How multivariate testing can take your website optimization to the next level

The exciting thing about conversion rate optimization (CRO) is that it helps you figure out what works on your website and what doesn’t. Through thorough testing, you can delve deep into the psychology of shoppers and create the experiences that delight your customers and help your business really succeed.

CRO can be a real eye-opener for marketers and designers alike, arming them with knowledge of what headline, what image, what button copy, what layout and more can help to give you the best chance of turning visitors into customers.

Because of the potential impact that CRO offers, it can be tempting to dive straight in and start throwing tests together. A/B testing can give you incredible insights and it’s only natural to want to test as many things as possible, as quickly as possible. After all, the more you test, the more you learn. But for many websites, starting off with A/B testing can sometimes feel frustrating due to the limitations of only being able to test one element on the page at a time. This is where, when done well, multivariate testing can really help you step up your optimization efforts.

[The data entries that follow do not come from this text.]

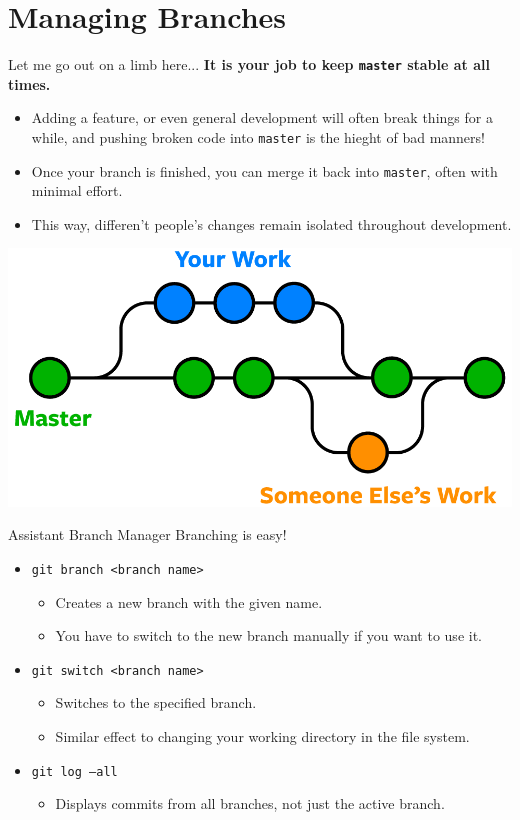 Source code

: \documentclass[11pt]{beamer}
\begin{document}
\section[Branches]{Managing Branches}
\begin{frame}{Let me go out on a limb here...}
\textbf{It is your job to keep \texttt{master} stable at all times.} 
\begin{itemize}
\item Adding a feature, or even general development will often break things for a while, and pushing broken code into \texttt{master} is the hieght of bad manners! 
\item Once your branch is finished, you can merge it back into \texttt{master}, often with minimal effort.
\item This way, differen't people's changes remain isolated throughout development. 
\end{itemize}
\center
\includegraphics[scale=0.15]{git-branches-merge.png}
\end{frame}

\begin{frame}{Assistant Branch Manager}
Branching is easy!
\begin{itemize}
\item \texttt{git branch <branch name>}
\begin{itemize}
\item Creates a new branch with the given name.
\item You have to switch to the new branch manually if you want to use it.
\end{itemize}
\item \texttt{git switch <branch name>}
\begin{itemize}
\item Switches to the specified branch.  
\item Similar effect to changing your working directory in the file system.  
\end{itemize}
\item \texttt{git log --all} 
\begin{itemize}
\item Displays commits from all branches, not just the active branch.
\end{itemize}
\end{itemize}
\end{frame}
\end{document}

What is multivariate testing?

Multivariate testing is a form of split testing, where you test multiple different versions of a web page against each other, showing different customers different designs and measuring which one delivers the best results for your business. As the name suggests, multivariate involves multiple variations of a page being tested all at the same time, helping you to identify the optimal combinations and how different elements work together on the page.

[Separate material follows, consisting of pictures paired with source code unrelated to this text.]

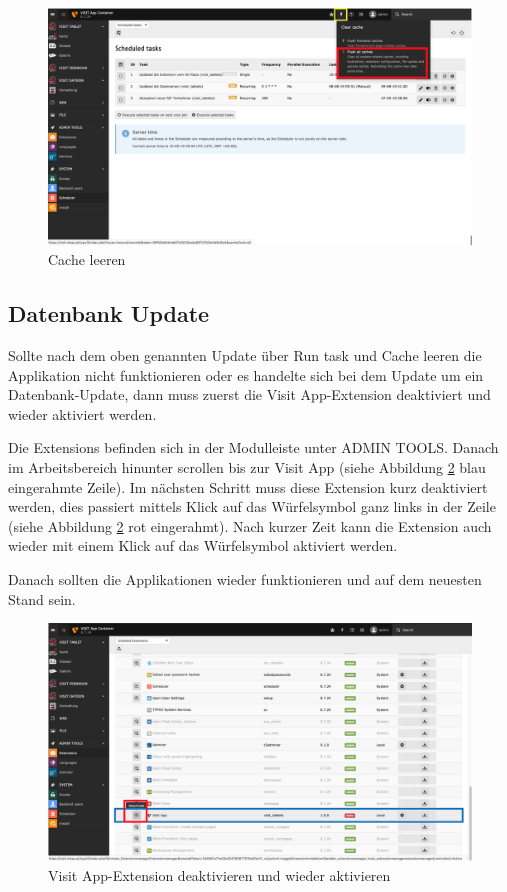 \begin{figure}[ht!]
\centering
\includegraphics[width=12cm]{Figures/paula/update_prozess/cache.png}
\caption{Cache leeren}
\label{img:cache}
\end{figure}

\subsection{Datenbank Update}

Sollte nach dem oben genannten Update über \glqq Run task\grqq{} und Cache leeren die Applikation nicht funktionieren oder es handelte sich bei dem Update um ein Datenbank-Update, dann muss zuerst die Visit App-Extension deaktiviert und wieder aktiviert werden.

Die Extensions befinden sich in der Modulleiste unter ADMIN TOOLS. Danach im Arbeitsbereich hinunter scrollen bis zur Visit App (siehe Abbildung \ref{img:extension} blau eingerahmte Zeile). Im nächsten Schritt muss diese Extension kurz deaktiviert werden, dies passiert mittels Klick auf das Würfelsymbol ganz links in der Zeile (siehe Abbildung \ref{img:extension} rot eingerahmt). Nach kurzer Zeit kann die Extension auch wieder mit einem Klick auf das Würfelsymbol aktiviert werden.

Danach sollten die Applikationen wieder funktionieren und auf dem neuesten Stand sein.

\begin{figure}[ht!]
\centering
\includegraphics[width=12cm]{Figures/paula/update_prozess/update_extension.png}
\caption{Visit App-Extension deaktivieren und wieder aktivieren}
\label{img:extension}
\end{figure}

Multivariate testing vs A/B testing

Perhaps the easiest way to understand multivariate testing is to compare it A/B testing, its close relative and the more common and simpler version of testing. Different elements on your web page can have an impact on user behavior. For example, the hero image at the top of your homepage is often the first thing that users see when they land on your site. You might want to find out what photo is the most engaging and is most likely to encourage people to click through to explore the products on your site. A simple A/B test would be to use two different photos and measure the impact, using A/B testing software to deliver two live versions of the page.

Visitors are put into two different ‘buckets’; half will see one picture (version A), the other half will see the other (version B). Your testing software or analytics platform can then measure which photo has the biggest impact on the key metrics you want to measure. As more and more visitors hit your site, you’ll start seeing that one version performs better than the other.

You should let your test run for long enough to achieve ‘statistical significance’ – this gives you a high degree of confidence that the difference in results is not just down to chance and that permanently implementing the winning variation would have a positive impact on your site. Statistical significance is worked out using formulas involving the number of visitors, the metrics you are tracking, and the measurable difference between each version.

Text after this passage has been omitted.